For decades, the Pew Research Center has been measuring whether and how much Americans trust their government to do what is right. No surprise here, but that number has plummeted from 73% in 1958 to 18 percent last year.
No surprise either that for many years now Americans of all political persuasions, race, and gender also have lost faith in our other foundational institutions, from big business, religion, and the media, to law enforcement, sports, and academia – all buffeted by scandal of one sort or another. Lately, people found more hope rooting for a raccoon climbing to the top of a Minnesota skyscraper then in their fellow man.
No doubt about it – we’re in a trust crisis.
And this got me thinking. Perhaps our trust is misplaced, naively put in the hands of people (and institutions) with misguided intentions and self-serving agendas who lack any sense of altruism, public service, or empathy.
So here’s an idea: Maybe we should put more of our trust and faith in the people who really matter – like those who are working to find a cure for cancer and caring for those afflicted with this dreaded disease. I’m thinking specifically of the unsung researchers, scientists, technicians, nurses, doctors, and caregivers who don’t get the glory, but their selfless efforts have a huge impact on those suffering with all types of cancer.
Ok, I know what you might be thinking. The health care establishment has its trust skeletons too. In 1966, almost three in four Americans said they had “great confidence” in the U.S. medical profession. Today, that number stands at 34 percent.
But, I want to go beyond the health care industry and focus specifically on the cancer community.
The people I want to single out spend their days, efforts, tears, and sleepless nights doing remarkable things for other people they don’t even know.
They are brilliant, caring, and they are changing the face of cancer research in America and beyond. They don’t care about expanding profits or increased stock-option packages. They care about comforting the afflicted, helping cancer sufferers die with dignity, and finding a cure. These are the people we should be putting our trust in.
As the founder of the Bonnie J. Addario Lung Cancer Foundation, I have spent a great deal of my life alongside these people.
I know them. I know their kindness. I know their hard-core work ethic.
They are people of integrity and high character who toil in prominent research hospitals, like the Dana-Farber Cancer Institute, the MD Anderson Cancer Center and the UC System, to amazing community hospitals like Baptist Memorial in Memphis, Memorial Hospital in Florida and beyond who are doing pioneering work in the treatment of lung cancer, immunotherapy, and precision medicine.
Some are creating cost-effective “liquid biopsy” blood tests that promises to identify lung cancer more quickly.That will lead to early diagnosis and potentially save lives. Others are developing Big Data solutions – which are critical to winning the war on cancer.
Then there are those leading the Addairo Lung Cancer Foundation’s studies on the Ros1der’s and the EGFR Resistors, two groups of patients with rare forms of lung cancer mutations who, with our funding and research help, initiated their own clincial research.
These are just a handful of hundreds of people I could name. And I’m sure you know of other remarkable individuals in the cancer community who deserve equal billing.
Because of them, cutting-edge treatments are prolonging and, in some cases, saving lives.
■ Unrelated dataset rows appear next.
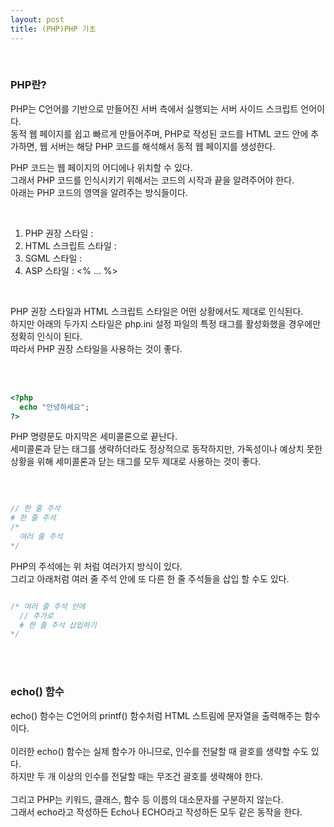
 ```yaml
---
layout: post
title: (PHP)PHP 기초
---
```


<br>

### PHP란?

PHP는 C언어를 기반으로 만들어진 서버 측에서 실행되는 서버 사이드 스크립트 언어이다.  
동적 웹 페이지를 쉽고 빠르게 만들어주며, PHP로 작성된 코드를 HTML 코드 안에 추가하면, 웹 서버는 해당 PHP 코드를 해석해서 동적 웹 페이지를 생성한다.
<br>

PHP 코드는 웹 페이지의 어디에나 위치할 수 있다.  
그래서 PHP 코드를 인식시키기 위해서는 코드의 시작과 끝을 알려주어야 한다.  
아래는 PHP 코드의 영역을 알려주는 방식들이다.

<br>

1. PHP 권장 스타일 : <?php ... ?>  
2. HTML 스크립트 스타일 : <script language = "php"> ... </script>  
3. SGML 스타일 : <? ... ?>  
4. ASP 스타일 : <% ... %>

<br>

PHP 권장 스타일과 HTML 스크립트 스타일은 어떤 상황에서도 제대로 인식된다.  
하지만 아래의 두가지 스타일은 php.ini 설정 파일의 특정 태그를 활성화했을 경우에만 정확히 인식이 된다.  
따라서 PHP 권장 스타일을 사용하는 것이 좋다.

<br>
<br>

``` php
<?php
  echo "안녕하세요";
?>

```

PHP 명령문도 마지막은 세미콜론으로 끝난다.  
세미콜론과 닫는 태그를 생략하더라도 정상적으로 동작하지만, 가독성이나 예상치 못한 상황을 위해 세미콜론과 닫는 태그를 모두 제대로 사용하는 것이 좋다. 


<br>

``` php

// 한 줄 주석
# 한 줄 주석
/*
  여러 줄 주석
*/

```

PHP의 주석에는 위 처럼 여러가지 방식이 있다.  
그리고 아래처럼 여러 줄 주석 안에 또 다른 한 줄 주석들을 삽입 할 수도 있다.  

``` php

/* 여러 줄 주석 안에
  // 추가로
  # 한 줄 주석 삽입하기
*/

```

<br>
<br>

### echo() 함수

echo() 함수는 C언어의 printf() 함수처럼 HTML 스트림에 문자열을 출력해주는 함수이다.  
<br>
이러한 echo() 함수는 실제 함수가 아니므로, 인수를 전달할 때 괄호를 생략할 수도 있다.  
하지만 두 개 이상의 인수를 전달할 때는 무조건 괄호를 생략해야 한다.  
<br>
그리고 PHP는 키워드, 클래스, 함수 등 이름의 대소문자를 구분하지 않는다.  
그래서 echo라고 작성하든 Echo나 ECHO라고 작성하든 모두 같은 동작을 한다.  

<br>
Research has solved complex problems and provided creative solutions.
This is tangible evidence of the efforts of the dedicated people in our cancer community.
Still, much needs to be done. The CDC predicts that 2025 will see 19.3 million new cases of cancer a year — that’s not the number of people who will have cancer nine years from now: That’s the number of new cases alone.
Unfortunately, lung cancer again is leading the way by a wide margin -- 1.8 million people worldwide will be diagnosed with lung cancer by year’s end.It has become a global health pandemic and holds the dubious distinction of being the number-one cancer killer worldwide.
With such a formidable foe, we need to put our trust in those at the forefront of this fight. That’s not always easy.
Thirteen years ago, my physician sat me down and said I had stage 3B lung cancer and it was going to kill me in a matter of months if I didn’t begin treatment immediately. Other physicians told me to get my personal affairs in order because my life was over.
But then one doctor told me that an unconventional surgery was my only option, as the tumor on my upper left lobe, my aorta, and subclavian artery was too difficult to biopsy and was crushing my aorta. I put my trust and faith in him and today I’m a survivor.
So, I know something about trusting people. Polling clearly tells us that trust is falling.
But we need to look for the people who are helping on the sidelines – the unsung heroes in the cancer community who need our respect and support.
The ability to put our trust in another human being can not only bring relief to a wearied cancer patient, but it can be a matter of life or death.